> [WHAT IS BEING ASKED] Find the line with "The second inequality follows from" in the entries below. Repeat it, every following line, and the line with "This value controls", exactly and with nothing added.

Stored entries
——

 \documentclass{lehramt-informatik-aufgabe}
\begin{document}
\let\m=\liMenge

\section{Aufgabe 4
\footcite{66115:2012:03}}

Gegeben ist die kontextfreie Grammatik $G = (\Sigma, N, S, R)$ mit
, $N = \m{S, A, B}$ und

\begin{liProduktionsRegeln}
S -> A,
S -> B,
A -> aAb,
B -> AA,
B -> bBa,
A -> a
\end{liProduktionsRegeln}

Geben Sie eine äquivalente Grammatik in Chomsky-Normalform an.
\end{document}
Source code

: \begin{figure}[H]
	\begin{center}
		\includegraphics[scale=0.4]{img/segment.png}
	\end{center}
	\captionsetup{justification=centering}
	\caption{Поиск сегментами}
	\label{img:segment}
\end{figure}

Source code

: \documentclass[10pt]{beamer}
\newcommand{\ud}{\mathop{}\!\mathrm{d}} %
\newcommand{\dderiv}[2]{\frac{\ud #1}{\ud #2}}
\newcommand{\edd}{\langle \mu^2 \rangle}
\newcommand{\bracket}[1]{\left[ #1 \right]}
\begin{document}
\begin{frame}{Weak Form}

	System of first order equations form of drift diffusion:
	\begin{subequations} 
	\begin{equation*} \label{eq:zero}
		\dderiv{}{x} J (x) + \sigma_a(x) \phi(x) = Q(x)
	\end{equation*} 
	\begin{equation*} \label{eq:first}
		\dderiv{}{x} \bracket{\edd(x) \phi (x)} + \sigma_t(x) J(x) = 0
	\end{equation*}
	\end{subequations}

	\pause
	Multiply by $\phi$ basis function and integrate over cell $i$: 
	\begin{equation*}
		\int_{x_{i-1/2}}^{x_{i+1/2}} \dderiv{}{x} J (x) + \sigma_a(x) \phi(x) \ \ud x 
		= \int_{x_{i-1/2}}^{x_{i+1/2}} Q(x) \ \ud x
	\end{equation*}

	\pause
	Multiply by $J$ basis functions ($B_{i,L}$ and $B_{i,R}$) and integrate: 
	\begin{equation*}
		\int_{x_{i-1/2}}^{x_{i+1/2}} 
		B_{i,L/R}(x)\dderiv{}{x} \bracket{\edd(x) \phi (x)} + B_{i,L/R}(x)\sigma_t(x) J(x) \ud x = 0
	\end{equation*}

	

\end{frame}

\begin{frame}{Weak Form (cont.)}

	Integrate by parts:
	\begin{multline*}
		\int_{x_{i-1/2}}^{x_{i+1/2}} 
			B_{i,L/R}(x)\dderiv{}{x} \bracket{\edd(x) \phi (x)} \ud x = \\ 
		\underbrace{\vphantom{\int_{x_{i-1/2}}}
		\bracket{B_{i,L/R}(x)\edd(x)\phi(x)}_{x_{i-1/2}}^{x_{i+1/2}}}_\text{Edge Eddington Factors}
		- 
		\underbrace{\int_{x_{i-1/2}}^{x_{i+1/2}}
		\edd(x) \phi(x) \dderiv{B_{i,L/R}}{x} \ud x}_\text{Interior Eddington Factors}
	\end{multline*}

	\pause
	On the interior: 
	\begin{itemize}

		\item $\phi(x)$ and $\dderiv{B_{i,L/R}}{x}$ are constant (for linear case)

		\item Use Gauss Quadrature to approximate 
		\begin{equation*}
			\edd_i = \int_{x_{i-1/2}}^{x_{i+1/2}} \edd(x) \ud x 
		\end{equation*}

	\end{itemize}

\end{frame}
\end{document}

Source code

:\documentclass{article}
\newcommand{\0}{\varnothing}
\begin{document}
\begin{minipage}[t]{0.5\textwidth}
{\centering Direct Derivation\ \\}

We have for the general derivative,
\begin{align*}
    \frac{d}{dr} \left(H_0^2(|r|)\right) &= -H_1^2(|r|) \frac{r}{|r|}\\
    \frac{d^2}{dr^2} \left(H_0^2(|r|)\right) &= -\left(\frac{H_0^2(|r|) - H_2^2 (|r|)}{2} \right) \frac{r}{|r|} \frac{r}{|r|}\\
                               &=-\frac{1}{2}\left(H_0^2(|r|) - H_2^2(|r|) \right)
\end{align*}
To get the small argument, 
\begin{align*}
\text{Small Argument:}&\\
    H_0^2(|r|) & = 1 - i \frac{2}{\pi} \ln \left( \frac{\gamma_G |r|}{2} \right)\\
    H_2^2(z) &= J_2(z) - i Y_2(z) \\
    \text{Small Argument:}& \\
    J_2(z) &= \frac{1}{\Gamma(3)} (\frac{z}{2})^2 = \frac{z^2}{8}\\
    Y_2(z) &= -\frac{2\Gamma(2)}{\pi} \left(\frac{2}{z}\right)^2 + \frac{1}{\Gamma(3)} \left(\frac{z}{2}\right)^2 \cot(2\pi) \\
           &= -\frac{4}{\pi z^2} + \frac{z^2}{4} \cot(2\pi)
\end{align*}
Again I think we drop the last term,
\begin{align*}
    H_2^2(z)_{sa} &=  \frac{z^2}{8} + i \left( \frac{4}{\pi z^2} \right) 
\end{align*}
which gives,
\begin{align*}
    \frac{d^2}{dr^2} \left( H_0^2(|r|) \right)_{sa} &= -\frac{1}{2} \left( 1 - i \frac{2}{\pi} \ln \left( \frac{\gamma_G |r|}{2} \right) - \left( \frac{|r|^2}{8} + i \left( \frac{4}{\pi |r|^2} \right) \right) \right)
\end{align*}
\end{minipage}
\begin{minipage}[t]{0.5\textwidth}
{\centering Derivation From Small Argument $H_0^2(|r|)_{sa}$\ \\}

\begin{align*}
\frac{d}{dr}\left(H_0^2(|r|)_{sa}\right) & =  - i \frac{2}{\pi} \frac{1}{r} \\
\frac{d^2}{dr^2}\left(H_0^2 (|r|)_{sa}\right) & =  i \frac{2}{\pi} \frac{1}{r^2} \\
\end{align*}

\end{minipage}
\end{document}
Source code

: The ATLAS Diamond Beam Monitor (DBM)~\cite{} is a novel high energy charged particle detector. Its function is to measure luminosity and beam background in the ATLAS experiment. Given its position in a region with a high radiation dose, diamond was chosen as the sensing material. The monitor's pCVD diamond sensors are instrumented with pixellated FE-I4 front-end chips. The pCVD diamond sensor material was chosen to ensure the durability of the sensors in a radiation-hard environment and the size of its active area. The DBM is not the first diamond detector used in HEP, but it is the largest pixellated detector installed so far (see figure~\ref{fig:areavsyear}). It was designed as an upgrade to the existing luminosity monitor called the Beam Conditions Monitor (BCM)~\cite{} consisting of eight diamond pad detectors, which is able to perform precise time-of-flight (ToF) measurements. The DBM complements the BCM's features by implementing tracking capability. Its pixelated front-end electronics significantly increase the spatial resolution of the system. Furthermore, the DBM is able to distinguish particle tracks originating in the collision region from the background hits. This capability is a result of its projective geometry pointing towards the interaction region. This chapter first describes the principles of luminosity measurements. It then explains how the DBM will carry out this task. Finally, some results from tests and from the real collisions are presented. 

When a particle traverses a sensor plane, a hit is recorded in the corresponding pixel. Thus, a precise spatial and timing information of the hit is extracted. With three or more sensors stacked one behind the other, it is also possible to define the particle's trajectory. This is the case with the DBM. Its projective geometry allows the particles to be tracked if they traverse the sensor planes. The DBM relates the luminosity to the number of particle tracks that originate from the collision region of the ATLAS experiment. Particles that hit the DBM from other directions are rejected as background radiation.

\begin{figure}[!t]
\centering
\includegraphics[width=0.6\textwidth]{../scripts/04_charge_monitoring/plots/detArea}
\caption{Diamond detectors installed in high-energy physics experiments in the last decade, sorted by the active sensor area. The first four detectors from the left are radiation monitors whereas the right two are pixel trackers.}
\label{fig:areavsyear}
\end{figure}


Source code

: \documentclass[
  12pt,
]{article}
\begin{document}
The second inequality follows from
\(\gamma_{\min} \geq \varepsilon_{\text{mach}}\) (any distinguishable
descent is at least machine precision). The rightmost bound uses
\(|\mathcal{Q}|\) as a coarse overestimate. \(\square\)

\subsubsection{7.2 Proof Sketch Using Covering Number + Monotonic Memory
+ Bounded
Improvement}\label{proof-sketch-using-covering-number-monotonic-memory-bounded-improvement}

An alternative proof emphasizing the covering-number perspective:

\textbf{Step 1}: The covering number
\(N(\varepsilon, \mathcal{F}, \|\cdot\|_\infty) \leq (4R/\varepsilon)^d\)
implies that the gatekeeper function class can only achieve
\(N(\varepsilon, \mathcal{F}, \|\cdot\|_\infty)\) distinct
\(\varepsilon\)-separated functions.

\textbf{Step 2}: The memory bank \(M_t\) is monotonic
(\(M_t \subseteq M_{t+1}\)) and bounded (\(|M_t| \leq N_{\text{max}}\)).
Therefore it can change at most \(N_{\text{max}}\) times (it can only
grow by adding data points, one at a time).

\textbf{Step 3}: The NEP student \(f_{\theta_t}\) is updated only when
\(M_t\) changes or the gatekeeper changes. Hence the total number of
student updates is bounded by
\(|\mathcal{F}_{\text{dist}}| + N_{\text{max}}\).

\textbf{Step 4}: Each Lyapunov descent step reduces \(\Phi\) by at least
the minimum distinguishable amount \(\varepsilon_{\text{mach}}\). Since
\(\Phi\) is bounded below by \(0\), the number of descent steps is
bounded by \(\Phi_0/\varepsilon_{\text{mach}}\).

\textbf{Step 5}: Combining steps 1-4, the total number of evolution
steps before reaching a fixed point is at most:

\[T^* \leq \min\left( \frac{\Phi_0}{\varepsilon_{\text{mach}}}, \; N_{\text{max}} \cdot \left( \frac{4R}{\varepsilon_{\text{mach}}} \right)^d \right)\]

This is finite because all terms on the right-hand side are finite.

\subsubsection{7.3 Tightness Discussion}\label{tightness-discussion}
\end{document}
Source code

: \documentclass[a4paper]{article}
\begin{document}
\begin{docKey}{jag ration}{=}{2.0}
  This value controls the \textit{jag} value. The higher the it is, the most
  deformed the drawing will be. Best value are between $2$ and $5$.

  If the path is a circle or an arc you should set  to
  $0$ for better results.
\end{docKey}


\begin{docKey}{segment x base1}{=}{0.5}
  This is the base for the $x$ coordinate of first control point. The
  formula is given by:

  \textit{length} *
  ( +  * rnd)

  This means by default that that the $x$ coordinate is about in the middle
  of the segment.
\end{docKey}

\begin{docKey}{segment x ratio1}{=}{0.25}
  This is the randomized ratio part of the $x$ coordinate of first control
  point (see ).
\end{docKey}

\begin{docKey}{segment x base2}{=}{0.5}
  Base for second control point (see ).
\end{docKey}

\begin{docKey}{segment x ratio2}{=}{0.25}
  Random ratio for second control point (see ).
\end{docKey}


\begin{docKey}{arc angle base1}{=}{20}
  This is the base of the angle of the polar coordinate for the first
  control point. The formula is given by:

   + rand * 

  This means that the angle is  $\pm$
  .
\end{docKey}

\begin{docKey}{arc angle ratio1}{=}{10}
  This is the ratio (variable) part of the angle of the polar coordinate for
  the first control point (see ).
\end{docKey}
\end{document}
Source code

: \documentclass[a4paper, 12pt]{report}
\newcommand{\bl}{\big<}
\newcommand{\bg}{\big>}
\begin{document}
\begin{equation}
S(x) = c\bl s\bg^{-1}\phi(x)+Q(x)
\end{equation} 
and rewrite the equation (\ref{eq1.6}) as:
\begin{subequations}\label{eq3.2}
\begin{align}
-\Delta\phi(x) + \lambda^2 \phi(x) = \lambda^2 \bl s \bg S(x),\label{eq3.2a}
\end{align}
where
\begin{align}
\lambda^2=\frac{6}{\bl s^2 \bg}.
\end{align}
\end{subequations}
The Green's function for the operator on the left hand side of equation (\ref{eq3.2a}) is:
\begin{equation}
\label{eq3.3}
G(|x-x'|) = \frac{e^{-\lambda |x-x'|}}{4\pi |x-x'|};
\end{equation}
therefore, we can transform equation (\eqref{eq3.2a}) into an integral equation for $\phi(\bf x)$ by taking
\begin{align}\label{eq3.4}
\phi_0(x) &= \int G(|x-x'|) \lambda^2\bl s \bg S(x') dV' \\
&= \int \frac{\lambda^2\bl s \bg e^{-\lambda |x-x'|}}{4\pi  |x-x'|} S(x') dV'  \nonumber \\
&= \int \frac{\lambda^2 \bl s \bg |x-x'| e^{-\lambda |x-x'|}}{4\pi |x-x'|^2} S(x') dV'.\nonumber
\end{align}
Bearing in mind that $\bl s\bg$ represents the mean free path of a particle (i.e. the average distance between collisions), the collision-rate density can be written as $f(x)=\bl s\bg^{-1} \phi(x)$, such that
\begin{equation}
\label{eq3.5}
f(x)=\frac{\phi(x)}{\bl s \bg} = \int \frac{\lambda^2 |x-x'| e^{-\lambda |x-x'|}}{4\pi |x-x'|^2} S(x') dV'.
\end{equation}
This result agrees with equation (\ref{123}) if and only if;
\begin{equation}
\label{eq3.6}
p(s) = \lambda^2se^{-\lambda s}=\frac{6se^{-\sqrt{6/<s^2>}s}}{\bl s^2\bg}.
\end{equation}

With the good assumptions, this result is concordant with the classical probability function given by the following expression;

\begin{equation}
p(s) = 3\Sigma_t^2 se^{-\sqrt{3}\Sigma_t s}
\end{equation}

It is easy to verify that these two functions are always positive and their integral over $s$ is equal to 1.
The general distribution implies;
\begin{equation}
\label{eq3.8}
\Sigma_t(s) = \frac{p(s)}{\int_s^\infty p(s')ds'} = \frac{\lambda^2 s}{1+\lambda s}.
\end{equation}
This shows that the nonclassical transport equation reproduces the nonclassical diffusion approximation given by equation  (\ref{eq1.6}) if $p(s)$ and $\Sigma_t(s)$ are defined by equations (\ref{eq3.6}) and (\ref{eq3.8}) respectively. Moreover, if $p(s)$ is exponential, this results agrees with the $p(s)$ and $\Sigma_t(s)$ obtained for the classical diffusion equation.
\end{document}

——

> [EXERCISE SOLUTION]
The second inequality follows from
\(\gamma_{\min} \geq \varepsilon_{\text{mach}}\) (any distinguishable
descent is at least machine precision). The rightmost bound uses
\(|\mathcal{Q}|\) as a coarse overestimate. \(\square\)

\subsubsection{7.2 Proof Sketch Using Covering Number + Monotonic Memory
+ Bounded
Improvement}\label{proof-sketch-using-covering-number-monotonic-memory-bounded-improvement}

An alternative proof emphasizing the covering-number perspective:

\textbf{Step 1}: The covering number
\(N(\varepsilon, \mathcal{F}, \|\cdot\|_\infty) \leq (4R/\varepsilon)^d\)
implies that the gatekeeper function class can only achieve
\(N(\varepsilon, \mathcal{F}, \|\cdot\|_\infty)\) distinct
\(\varepsilon\)-separated functions.

\textbf{Step 2}: The memory bank \(M_t\) is monotonic
(\(M_t \subseteq M_{t+1}\)) and bounded (\(|M_t| \leq N_{\text{max}}\)).
Therefore it can change at most \(N_{\text{max}}\) times (it can only
grow by adding data points, one at a time).

\textbf{Step 3}: The NEP student \(f_{\theta_t}\) is updated only when
\(M_t\) changes or the gatekeeper changes. Hence the total number of
student updates is bounded by
\(|\mathcal{F}_{\text{dist}}| + N_{\text{max}}\).

\textbf{Step 4}: Each Lyapunov descent step reduces \(\Phi\) by at least
the minimum distinguishable amount \(\varepsilon_{\text{mach}}\). Since
\(\Phi\) is bounded below by \(0\), the number of descent steps is
bounded by \(\Phi_0/\varepsilon_{\text{mach}}\).

\textbf{Step 5}: Combining steps 1-4, the total number of evolution
steps before reaching a fixed point is at most:

\[T^* \leq \min\left( \frac{\Phi_0}{\varepsilon_{\text{mach}}}, \; N_{\text{max}} \cdot \left( \frac{4R}{\varepsilon_{\text{mach}}} \right)^d \right)\]

This is finite because all terms on the right-hand side are finite.

\subsubsection{7.3 Tightness Discussion}\label{tightness-discussion}
\end{document}
Source code

: \documentclass[a4paper]{article}
\begin{document}
\begin{docKey}{jag ration}{=}{2.0}
  This value controls the \textit{jag} value. The higher the it is, the most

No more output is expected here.